=== Exercise input ===

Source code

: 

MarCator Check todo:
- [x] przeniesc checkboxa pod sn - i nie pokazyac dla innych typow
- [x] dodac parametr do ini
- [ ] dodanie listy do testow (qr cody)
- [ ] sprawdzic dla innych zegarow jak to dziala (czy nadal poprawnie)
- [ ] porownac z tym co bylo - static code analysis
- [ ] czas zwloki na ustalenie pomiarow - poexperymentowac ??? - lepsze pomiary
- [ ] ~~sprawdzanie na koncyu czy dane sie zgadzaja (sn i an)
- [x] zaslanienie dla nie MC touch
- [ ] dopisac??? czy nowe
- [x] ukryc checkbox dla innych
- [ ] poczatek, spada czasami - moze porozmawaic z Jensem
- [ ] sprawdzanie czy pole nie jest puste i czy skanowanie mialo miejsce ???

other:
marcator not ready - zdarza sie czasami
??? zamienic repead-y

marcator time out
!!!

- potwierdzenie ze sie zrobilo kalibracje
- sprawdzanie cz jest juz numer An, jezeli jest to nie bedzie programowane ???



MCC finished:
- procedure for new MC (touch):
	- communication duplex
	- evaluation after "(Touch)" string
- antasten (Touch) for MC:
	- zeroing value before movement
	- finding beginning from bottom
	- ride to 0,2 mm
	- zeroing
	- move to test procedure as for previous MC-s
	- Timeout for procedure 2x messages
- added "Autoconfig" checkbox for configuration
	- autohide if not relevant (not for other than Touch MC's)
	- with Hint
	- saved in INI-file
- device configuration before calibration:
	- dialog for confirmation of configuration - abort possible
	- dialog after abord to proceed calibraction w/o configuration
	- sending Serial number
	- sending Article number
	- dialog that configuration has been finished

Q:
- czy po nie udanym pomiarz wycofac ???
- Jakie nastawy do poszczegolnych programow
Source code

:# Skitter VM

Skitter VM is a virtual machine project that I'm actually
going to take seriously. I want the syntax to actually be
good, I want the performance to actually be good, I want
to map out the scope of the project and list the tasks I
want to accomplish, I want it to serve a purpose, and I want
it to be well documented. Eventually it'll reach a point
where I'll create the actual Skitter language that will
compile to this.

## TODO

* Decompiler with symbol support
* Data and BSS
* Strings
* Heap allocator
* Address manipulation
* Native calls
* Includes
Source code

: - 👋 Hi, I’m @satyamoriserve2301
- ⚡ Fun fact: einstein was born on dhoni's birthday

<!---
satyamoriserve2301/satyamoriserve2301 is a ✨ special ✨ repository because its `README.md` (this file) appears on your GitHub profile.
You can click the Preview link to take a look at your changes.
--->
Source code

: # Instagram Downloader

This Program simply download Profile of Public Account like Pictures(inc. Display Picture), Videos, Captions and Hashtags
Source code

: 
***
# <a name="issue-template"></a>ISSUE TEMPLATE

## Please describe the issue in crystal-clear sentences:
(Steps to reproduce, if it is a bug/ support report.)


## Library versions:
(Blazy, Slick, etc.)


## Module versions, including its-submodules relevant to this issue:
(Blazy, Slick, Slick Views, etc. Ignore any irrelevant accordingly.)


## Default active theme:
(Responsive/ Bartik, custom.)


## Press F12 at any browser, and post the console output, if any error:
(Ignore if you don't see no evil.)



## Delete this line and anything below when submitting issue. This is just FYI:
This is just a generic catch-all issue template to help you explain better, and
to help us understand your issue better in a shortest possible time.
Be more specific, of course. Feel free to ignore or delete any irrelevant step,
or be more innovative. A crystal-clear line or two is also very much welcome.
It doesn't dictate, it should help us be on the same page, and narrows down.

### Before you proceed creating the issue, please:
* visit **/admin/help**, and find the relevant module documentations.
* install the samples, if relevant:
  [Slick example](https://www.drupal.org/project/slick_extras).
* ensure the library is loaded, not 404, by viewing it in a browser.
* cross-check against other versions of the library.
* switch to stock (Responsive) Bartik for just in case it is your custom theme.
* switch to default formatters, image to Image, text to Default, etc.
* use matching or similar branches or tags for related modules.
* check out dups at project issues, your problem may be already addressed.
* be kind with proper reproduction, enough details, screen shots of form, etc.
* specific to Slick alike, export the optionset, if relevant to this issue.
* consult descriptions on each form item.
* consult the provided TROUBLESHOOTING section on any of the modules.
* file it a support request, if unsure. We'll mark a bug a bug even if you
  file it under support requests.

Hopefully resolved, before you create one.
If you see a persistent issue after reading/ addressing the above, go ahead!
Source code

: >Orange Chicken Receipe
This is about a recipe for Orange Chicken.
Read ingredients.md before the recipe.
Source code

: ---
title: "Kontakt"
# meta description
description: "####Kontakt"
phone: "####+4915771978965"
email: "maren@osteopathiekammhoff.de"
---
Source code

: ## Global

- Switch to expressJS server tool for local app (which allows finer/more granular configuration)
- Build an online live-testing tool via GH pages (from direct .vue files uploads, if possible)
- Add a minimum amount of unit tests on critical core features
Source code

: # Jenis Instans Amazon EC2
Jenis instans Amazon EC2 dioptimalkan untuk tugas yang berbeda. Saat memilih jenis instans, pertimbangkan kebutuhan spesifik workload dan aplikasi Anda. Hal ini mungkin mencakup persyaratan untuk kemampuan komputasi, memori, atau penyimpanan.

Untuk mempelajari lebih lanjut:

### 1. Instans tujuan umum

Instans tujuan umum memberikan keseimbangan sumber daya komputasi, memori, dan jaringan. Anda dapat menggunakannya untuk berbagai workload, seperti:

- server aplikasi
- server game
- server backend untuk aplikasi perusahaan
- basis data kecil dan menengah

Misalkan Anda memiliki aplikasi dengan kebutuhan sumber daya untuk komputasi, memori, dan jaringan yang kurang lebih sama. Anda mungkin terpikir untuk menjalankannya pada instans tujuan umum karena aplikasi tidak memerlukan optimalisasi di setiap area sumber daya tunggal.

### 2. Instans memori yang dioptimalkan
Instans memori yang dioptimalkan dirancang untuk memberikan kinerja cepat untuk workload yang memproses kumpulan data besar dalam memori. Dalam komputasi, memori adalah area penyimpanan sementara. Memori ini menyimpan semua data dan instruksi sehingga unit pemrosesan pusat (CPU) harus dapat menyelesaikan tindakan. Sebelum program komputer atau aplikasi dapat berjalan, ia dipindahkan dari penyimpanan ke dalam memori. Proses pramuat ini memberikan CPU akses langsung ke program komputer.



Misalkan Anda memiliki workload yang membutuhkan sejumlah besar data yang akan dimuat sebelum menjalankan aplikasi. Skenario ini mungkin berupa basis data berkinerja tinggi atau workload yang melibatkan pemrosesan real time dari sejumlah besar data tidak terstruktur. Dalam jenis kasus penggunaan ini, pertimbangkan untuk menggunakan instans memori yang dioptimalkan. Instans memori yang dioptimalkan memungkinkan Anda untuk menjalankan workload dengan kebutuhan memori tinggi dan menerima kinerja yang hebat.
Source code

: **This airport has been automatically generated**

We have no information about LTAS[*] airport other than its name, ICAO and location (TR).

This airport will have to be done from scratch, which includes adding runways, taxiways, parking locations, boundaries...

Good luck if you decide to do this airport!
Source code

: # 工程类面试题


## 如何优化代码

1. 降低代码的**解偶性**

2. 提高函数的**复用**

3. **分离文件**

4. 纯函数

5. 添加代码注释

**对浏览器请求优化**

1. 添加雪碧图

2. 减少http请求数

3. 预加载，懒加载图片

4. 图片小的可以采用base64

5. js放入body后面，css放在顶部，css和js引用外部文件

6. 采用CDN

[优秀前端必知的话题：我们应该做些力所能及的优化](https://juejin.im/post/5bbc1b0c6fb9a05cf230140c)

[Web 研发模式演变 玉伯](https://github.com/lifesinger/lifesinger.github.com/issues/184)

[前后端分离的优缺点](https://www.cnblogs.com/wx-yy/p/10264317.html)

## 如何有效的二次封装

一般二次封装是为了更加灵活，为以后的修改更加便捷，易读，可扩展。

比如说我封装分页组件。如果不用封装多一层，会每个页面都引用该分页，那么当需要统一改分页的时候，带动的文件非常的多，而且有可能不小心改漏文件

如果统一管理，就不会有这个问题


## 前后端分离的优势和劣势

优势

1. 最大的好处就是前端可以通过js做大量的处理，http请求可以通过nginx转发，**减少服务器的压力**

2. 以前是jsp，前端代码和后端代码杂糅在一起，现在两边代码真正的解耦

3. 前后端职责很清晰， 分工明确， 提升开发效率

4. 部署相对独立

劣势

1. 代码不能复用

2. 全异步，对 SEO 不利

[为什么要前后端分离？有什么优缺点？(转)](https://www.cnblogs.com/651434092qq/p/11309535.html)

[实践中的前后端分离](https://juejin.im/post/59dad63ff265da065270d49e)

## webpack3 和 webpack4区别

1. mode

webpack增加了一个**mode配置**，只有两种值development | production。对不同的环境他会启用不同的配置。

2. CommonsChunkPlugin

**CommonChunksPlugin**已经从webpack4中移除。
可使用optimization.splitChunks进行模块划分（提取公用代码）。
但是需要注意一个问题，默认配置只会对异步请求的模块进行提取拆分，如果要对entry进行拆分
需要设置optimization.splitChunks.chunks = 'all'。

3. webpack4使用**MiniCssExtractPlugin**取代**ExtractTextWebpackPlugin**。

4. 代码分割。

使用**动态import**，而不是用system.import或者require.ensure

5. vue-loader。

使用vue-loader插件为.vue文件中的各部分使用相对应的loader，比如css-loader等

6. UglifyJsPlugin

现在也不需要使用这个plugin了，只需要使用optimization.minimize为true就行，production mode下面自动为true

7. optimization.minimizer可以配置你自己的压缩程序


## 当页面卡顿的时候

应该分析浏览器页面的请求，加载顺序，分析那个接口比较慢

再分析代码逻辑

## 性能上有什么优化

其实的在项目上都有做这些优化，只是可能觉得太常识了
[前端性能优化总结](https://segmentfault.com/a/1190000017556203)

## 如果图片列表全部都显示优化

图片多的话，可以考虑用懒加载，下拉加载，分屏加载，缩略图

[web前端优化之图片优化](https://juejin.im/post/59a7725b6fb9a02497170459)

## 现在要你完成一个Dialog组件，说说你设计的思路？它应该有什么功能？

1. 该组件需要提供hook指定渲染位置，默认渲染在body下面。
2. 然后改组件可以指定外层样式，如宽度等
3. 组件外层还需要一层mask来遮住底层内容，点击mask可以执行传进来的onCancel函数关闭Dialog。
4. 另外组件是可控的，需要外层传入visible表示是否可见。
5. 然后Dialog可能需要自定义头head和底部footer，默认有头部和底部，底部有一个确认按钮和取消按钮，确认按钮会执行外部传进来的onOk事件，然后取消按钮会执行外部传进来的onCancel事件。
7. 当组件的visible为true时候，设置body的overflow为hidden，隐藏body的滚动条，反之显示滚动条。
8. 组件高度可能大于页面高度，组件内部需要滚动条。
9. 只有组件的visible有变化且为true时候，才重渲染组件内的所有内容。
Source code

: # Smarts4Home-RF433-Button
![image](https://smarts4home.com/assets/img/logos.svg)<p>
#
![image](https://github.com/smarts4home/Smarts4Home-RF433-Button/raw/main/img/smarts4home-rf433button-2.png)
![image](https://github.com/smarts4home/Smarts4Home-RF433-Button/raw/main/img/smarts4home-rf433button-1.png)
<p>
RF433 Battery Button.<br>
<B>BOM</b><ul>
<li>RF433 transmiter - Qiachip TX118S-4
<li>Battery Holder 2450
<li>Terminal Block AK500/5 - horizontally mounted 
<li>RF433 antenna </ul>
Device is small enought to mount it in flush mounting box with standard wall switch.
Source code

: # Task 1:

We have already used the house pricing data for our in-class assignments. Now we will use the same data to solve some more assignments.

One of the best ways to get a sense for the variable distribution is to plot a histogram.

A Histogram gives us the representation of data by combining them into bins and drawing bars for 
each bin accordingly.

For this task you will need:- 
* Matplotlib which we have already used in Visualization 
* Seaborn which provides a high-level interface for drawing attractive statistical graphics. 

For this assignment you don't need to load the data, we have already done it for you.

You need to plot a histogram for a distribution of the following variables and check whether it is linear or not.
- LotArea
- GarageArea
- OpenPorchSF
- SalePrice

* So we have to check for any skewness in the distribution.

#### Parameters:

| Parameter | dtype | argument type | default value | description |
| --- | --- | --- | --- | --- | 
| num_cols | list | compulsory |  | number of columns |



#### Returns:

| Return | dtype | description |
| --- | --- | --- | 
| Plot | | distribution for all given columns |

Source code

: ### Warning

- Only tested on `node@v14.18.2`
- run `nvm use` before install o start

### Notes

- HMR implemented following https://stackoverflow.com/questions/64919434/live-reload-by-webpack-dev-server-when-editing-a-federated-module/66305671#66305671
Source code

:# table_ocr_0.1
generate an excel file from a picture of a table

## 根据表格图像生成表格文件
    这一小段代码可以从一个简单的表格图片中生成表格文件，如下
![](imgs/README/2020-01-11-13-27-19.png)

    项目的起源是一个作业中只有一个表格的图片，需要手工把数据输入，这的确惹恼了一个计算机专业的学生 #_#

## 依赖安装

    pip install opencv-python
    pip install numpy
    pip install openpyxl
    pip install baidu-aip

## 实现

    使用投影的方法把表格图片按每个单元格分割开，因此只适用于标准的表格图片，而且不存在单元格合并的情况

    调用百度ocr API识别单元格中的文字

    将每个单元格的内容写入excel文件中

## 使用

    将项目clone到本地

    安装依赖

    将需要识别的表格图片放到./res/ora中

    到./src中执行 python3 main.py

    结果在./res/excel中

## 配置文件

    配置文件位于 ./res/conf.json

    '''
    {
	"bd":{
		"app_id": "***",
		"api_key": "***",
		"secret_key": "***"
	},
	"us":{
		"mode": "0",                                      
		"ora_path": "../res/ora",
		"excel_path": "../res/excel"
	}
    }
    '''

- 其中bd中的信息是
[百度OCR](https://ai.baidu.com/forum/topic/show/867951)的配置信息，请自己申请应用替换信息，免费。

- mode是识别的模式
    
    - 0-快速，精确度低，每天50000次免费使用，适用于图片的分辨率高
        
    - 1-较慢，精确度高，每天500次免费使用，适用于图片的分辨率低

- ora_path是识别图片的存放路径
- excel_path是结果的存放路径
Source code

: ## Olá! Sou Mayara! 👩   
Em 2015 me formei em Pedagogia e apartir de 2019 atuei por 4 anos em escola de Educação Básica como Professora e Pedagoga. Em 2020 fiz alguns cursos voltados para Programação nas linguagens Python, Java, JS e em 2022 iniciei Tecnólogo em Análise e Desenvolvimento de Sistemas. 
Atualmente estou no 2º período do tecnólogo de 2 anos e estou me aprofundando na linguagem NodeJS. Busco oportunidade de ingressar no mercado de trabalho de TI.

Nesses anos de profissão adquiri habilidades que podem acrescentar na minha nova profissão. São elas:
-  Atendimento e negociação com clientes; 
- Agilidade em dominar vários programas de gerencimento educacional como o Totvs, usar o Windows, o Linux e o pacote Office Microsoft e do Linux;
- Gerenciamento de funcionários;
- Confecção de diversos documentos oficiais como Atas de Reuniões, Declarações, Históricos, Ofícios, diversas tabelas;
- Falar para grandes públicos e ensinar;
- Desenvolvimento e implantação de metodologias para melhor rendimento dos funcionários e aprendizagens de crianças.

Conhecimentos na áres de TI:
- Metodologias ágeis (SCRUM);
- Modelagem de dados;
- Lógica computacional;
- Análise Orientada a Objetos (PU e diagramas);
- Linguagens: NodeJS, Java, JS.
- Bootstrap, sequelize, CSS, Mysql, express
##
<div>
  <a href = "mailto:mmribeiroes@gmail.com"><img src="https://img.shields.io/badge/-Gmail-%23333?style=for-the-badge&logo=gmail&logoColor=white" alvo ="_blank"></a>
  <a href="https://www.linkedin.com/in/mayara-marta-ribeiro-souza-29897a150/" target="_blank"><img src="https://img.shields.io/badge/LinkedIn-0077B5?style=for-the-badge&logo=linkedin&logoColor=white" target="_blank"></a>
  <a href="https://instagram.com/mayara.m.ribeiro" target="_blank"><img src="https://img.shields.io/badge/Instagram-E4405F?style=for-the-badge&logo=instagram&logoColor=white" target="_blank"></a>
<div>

===

■ **Required action**
Begin with the first line of the records and reproduce each line as is, ending with the line that holds "to map out the".

■ **Written reply**
Source code

: 

MarCator Check todo:
- [x] przeniesc checkboxa pod sn - i nie pokazyac dla innych typow
- [x] dodac parametr do ini
- [ ] dodanie listy do testow (qr cody)
- [ ] sprawdzic dla innych zegarow jak to dziala (czy nadal poprawnie)
- [ ] porownac z tym co bylo - static code analysis
- [ ] czas zwloki na ustalenie pomiarow - poexperymentowac ??? - lepsze pomiary
- [ ] ~~sprawdzanie na koncyu czy dane sie zgadzaja (sn i an)
- [x] zaslanienie dla nie MC touch
- [ ] dopisac??? czy nowe
- [x] ukryc checkbox dla innych
- [ ] poczatek, spada czasami - moze porozmawaic z Jensem
- [ ] sprawdzanie czy pole nie jest puste i czy skanowanie mialo miejsce ???

other:
marcator not ready - zdarza sie czasami
??? zamienic repead-y

marcator time out
!!!

- potwierdzenie ze sie zrobilo kalibracje
- sprawdzanie cz jest juz numer An, jezeli jest to nie bedzie programowane ???



MCC finished:
- procedure for new MC (touch):
	- communication duplex
	- evaluation after "(Touch)" string
- antasten (Touch) for MC:
	- zeroing value before movement
	- finding beginning from bottom
	- ride to 0,2 mm
	- zeroing
	- move to test procedure as for previous MC-s
	- Timeout for procedure 2x messages
- added "Autoconfig" checkbox for configuration
	- autohide if not relevant (not for other than Touch MC's)
	- with Hint
	- saved in INI-file
- device configuration before calibration:
	- dialog for confirmation of configuration - abort possible
	- dialog after abord to proceed calibraction w/o configuration
	- sending Serial number
	- sending Article number
	- dialog that configuration has been finished

Q:
- czy po nie udanym pomiarz wycofac ???
- Jakie nastawy do poszczegolnych programow
Source code

:# Skitter VM

Skitter VM is a virtual machine project that I'm actually
going to take seriously. I want the syntax to actually be
good, I want the performance to actually be good, I want
to map out the scope of the project and list the tasks I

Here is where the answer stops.